Worth seeing: | for a striking and captivating central performance from Saoirse Ronan in a film that effectively captures her emotional quandaries |
Director: | John Crowley |
Featuring: | Saoirse Ronan, Domhnall Gleeson, Emory Cohen, Eva Birthistle, Jim Broadbent, Julie Walters |
Length: | 112 minutes |
Certificate: | 12A |
Country: | Canada, Ireland, UK |
Released: | 6th November 2015 |
WHAT’S IT ABOUT?
Set in the 1950s, it is about a young woman, Eilis (Saoirse Ronan), who leaves her small home town of Enniscorthy in Ireland to travel to Brooklyn, New York to forge a new life for herself.
There she falls in love with Tony (Emory Cohen), an Italian American plumber.
However when she is forced to return home following a family tragedy, she finds herself being sucked back into her old life.
As she begins to be courted by the eligible Jim (Domhnall Gleeson), she discovers she is torn between two men and two countries.
WHAT’S IT LIKE?
This is a gentle, gorgeous coming-of-age romantic drama which captures the pain of wanting to be in two places at once.

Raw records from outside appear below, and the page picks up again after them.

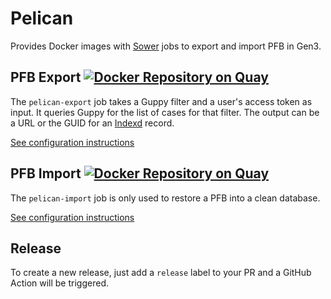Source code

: # Pelican

Provides Docker images with [Sower](https://github.com/uc-cdis/sower) jobs to export and import PFB in Gen3.

## PFB Export [![Docker Repository on Quay](https://quay.io/repository/cdis/pelican-export/status "Docker Repository on Quay")](https://quay.io/repository/cdis/pelican-export)

The `pelican-export` job takes a Guppy filter and a user's access token as input. It queries Guppy for the list of cases for that filter. The output can be a URL or the GUID for an [Indexd](https://github.com/uc-cdis/indexd) record.

[See configuration instructions](docs/pelican-export.md)

## PFB Import [![Docker Repository on Quay](https://quay.io/repository/cdis/pelican-import/status "Docker Repository on Quay")](https://quay.io/repository/cdis/pelican-import)

The `pelican-import` job is only used to restore a PFB into a clean database. <dummy PR>

[See configuration instructions](docs/pelican-import.md)

## Release

To create a new release, just add a `release` label to your PR and a GitHub Action will be triggered.
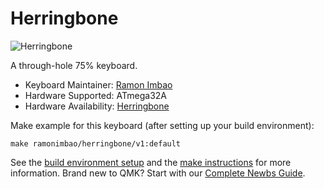 # Herringbone

![Herringbone](https://i.imgur.com/SQyS0j8.png)

A through-hole 75% keyboard.

* Keyboard Maintainer: [Ramon Imbao](https://github.com/ramonimbao)
* Hardware Supported: ATmega32A
* Hardware Availability: [Herringbone](https://github.com/ramonimbao/Herringbone)

Make example for this keyboard (after setting up your build environment):

    make ramonimbao/herringbone/v1:default

See the [build environment setup](https://docs.qmk.fm/#/getting_started_build_tools) and the [make instructions](https://docs.qmk.fm/#/getting_started_make_guide) for more information. Brand new to QMK? Start with our [Complete Newbs Guide](https://docs.qmk.fm/#/newbs).
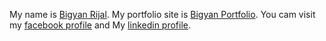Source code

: My name is <a href="https://www.github.com/theoptimist76">Bigyan Rijal</a>.
My portfolio site is <a href="https://www.bigyanrijal.com.np">Bigyan Portfolio</a>.
You cam visit my <a href="https://www.facebook.com/NeymarJunior11s">facebook profile</a> and
My <a href="https://www.linkedin.com/in/bigyan-rijal-70bb62179/">linkedin profile</a>.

Nick Hornby’s adaptation of Colm Toibin’s best-selling novel is delightful and stirring, while beautiful and understated, like Toibin’s prose.
The director John Crowley wisely refuses to rush the action letting it unfold slowly in its own time, devoid of any melodrama.
Saoirse Ronan is striking and captivating as Eilis as she transforms from a shy and homesick Irish girl into a confident and sophisticated woman. She is totally bewitching on the screen and convincing in being torn between two men and her old life in Ireland and her new one in New York.
She meets her match in Emory Cohen, who is superb as the kind and mild-mannered Tony, a good man, who offers Eilis a stable yet exciting future. While Domhnall Gleeson plays the guy that every Irish girl in Enniscorthy dreams of landing. He is the local catch.
A solid supporting casting includes Jim Broadbent, as the warm-hearted Irish priest who welcomes Eilis to Brooklyn, finds her work in a department store and accommodation in a boarding house run by Julie Walters.
Walters is in top comic form as the sharp witted Mrs Kehoe who keeps a watchful maternal eye over her female lodgers.
The film conveys quite realistically the claustrophobia and the lack of privacy of life in a small town where everyone knows each other’s business and everyone’s a critic; also the hardships of leaving home for the first time to move to a new country and continent, the fear of the unknown and the unrelenting homesickness which descends without warning.
Brooklyn is an exquisite, sumptuous and moving romantic drama, with flawless performances throughout, which is just a joy to watch.